→ **WHAT TO DO**
From the material below, pull each line containing the string "Publikation".
--- PROVIDED DATA Enclosed Below ---
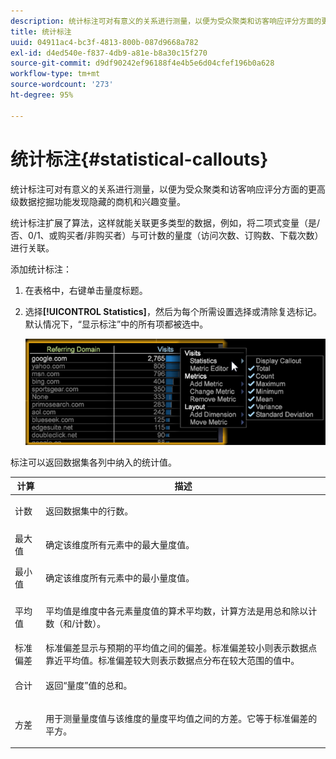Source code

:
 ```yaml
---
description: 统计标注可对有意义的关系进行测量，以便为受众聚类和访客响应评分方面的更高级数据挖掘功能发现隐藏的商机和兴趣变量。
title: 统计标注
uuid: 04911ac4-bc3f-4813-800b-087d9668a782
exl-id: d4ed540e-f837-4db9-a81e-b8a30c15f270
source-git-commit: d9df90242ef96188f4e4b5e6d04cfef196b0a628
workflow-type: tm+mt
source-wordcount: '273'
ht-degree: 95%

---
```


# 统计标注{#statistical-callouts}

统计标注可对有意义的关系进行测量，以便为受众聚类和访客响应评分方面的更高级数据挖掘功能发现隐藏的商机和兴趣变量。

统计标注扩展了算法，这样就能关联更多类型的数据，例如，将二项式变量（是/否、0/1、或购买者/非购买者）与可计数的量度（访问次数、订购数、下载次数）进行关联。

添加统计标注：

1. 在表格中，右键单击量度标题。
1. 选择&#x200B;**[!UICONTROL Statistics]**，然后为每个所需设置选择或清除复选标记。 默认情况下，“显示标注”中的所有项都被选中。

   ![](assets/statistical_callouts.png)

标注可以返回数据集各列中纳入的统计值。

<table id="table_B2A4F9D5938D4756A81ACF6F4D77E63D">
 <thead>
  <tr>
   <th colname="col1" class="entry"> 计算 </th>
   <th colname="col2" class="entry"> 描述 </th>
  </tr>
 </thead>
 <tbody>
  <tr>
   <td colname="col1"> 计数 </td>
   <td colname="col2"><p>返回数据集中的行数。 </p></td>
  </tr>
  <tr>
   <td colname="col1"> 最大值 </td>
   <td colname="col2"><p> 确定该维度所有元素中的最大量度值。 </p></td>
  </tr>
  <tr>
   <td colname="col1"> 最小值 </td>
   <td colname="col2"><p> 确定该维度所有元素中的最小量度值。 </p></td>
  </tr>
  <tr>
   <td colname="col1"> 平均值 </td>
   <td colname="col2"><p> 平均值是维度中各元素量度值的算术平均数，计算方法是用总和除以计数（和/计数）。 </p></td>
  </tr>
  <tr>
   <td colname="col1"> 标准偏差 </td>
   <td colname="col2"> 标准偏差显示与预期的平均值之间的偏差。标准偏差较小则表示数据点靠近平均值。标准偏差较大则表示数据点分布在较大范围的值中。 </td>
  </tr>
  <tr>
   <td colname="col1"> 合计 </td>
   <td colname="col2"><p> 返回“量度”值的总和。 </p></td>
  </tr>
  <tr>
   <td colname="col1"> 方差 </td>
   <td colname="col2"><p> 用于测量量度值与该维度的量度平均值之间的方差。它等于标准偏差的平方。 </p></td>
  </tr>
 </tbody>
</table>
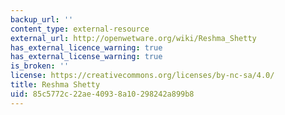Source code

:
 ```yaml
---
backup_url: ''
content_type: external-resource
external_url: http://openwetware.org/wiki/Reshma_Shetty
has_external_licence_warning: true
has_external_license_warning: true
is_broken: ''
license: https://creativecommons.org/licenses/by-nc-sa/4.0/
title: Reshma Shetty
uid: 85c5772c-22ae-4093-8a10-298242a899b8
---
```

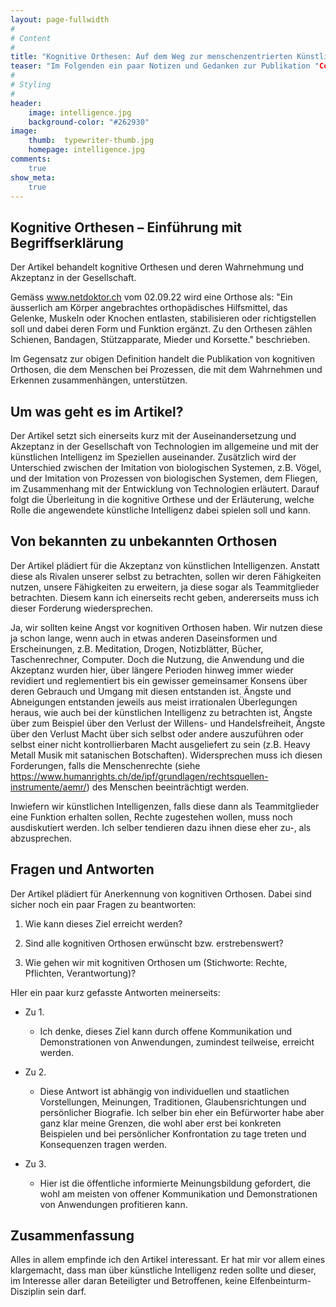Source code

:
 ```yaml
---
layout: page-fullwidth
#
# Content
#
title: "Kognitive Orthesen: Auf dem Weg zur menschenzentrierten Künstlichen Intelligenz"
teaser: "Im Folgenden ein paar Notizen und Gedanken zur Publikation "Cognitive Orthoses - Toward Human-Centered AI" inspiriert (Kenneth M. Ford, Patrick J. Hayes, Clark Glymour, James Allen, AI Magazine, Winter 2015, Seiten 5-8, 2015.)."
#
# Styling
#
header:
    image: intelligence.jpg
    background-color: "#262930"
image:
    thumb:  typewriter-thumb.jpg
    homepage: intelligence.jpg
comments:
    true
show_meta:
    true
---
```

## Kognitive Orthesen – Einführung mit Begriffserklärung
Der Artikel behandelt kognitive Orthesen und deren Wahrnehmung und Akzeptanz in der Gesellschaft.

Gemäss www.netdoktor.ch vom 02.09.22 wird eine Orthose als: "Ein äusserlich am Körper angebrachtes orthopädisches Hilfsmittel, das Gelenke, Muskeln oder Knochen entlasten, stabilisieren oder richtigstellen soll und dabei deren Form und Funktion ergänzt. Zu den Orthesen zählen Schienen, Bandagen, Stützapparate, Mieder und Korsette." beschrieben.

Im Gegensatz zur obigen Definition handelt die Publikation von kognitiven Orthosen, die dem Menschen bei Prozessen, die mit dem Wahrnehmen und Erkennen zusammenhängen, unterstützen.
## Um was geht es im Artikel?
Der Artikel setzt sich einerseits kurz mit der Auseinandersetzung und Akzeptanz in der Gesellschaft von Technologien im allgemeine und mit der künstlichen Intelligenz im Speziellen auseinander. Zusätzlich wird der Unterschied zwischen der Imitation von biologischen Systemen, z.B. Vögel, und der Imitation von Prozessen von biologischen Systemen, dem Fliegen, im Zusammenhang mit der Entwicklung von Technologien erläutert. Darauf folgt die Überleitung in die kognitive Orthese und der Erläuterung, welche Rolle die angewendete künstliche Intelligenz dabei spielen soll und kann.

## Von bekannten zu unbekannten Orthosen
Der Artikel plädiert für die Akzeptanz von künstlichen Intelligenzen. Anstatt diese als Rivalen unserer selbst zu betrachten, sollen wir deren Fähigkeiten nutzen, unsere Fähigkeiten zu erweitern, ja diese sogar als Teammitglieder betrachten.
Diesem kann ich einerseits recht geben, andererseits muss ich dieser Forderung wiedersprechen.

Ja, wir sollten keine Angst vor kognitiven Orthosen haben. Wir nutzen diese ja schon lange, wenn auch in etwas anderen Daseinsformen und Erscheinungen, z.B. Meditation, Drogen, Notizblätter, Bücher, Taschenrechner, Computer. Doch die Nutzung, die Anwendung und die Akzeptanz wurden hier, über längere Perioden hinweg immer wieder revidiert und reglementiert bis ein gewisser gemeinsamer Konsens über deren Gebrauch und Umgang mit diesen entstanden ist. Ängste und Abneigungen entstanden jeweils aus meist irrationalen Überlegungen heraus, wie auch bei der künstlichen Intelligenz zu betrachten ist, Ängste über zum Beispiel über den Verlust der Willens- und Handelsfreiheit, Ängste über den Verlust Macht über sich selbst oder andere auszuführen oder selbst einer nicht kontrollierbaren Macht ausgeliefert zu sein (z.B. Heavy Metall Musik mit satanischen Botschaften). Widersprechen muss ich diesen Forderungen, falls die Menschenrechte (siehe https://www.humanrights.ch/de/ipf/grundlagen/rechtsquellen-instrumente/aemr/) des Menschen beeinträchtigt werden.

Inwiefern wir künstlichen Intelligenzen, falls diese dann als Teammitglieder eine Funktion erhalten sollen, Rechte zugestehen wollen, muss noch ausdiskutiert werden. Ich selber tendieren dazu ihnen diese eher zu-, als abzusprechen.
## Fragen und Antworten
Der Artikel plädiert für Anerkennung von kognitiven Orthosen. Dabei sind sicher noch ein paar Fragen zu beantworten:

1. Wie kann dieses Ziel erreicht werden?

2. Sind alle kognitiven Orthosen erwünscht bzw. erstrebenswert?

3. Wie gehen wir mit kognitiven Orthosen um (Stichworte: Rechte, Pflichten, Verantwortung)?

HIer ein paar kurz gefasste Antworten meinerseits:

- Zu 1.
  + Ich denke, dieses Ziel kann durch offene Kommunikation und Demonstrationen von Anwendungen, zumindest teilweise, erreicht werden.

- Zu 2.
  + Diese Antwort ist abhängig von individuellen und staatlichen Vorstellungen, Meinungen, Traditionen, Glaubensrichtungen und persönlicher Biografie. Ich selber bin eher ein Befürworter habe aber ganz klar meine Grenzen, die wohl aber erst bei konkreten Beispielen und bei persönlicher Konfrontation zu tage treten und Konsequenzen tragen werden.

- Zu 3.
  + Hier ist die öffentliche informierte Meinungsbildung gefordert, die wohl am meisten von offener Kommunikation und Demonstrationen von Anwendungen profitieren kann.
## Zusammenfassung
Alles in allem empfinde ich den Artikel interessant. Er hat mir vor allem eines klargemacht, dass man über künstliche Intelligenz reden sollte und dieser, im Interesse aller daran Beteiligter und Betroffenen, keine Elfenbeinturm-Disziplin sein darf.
--- End of Enclosed PROVIDED DATA ---
--- PROVIDED DATA Enclosed Below ---
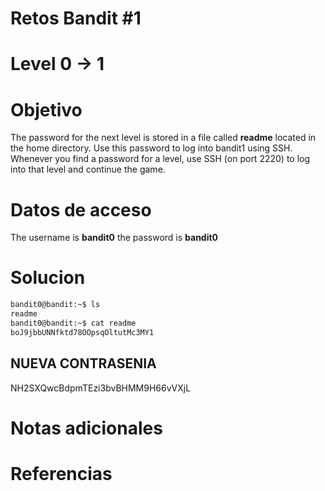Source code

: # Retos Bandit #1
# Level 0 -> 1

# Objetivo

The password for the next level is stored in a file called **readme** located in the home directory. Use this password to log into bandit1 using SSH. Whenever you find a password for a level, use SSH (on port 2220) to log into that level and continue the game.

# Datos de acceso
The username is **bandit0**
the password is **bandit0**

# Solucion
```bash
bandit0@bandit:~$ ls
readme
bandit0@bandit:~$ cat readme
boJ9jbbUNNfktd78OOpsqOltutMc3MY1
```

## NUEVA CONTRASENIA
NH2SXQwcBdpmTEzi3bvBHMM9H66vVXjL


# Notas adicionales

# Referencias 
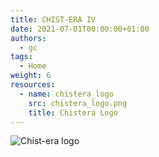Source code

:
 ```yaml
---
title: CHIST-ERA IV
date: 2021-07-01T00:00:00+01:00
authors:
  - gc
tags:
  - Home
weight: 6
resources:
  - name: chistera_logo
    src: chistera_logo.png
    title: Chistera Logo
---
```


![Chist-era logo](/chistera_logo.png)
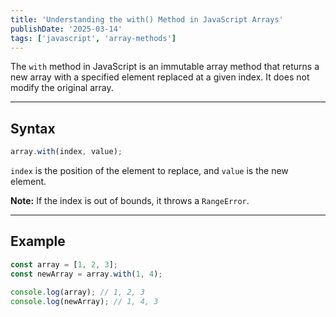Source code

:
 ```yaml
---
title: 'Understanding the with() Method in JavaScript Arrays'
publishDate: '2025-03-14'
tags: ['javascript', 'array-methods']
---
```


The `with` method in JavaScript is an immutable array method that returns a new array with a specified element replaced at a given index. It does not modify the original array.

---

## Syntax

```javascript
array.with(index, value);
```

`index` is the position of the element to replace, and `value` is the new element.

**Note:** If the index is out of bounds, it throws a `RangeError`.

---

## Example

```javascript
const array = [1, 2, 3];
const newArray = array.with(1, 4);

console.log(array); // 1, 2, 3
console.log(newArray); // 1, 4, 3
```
--- End of Enclosed PROVIDED DATA ---
→ **ANSWER SPACE**
teaser: "Im Folgenden ein paar Notizen und Gedanken zur Publikation "Cognitive Orthoses - Toward Human-Centered AI" inspiriert (Kenneth M. Ford, Patrick J. Hayes, Clark Glymour, James Allen, AI Magazine, Winter 2015, Seiten 5-8, 2015.)."
Im Gegensatz zur obigen Definition handelt die Publikation von kognitiven Orthosen, die dem Menschen bei Prozessen, die mit dem Wahrnehmen und Erkennen zusammenhängen, unterstützen.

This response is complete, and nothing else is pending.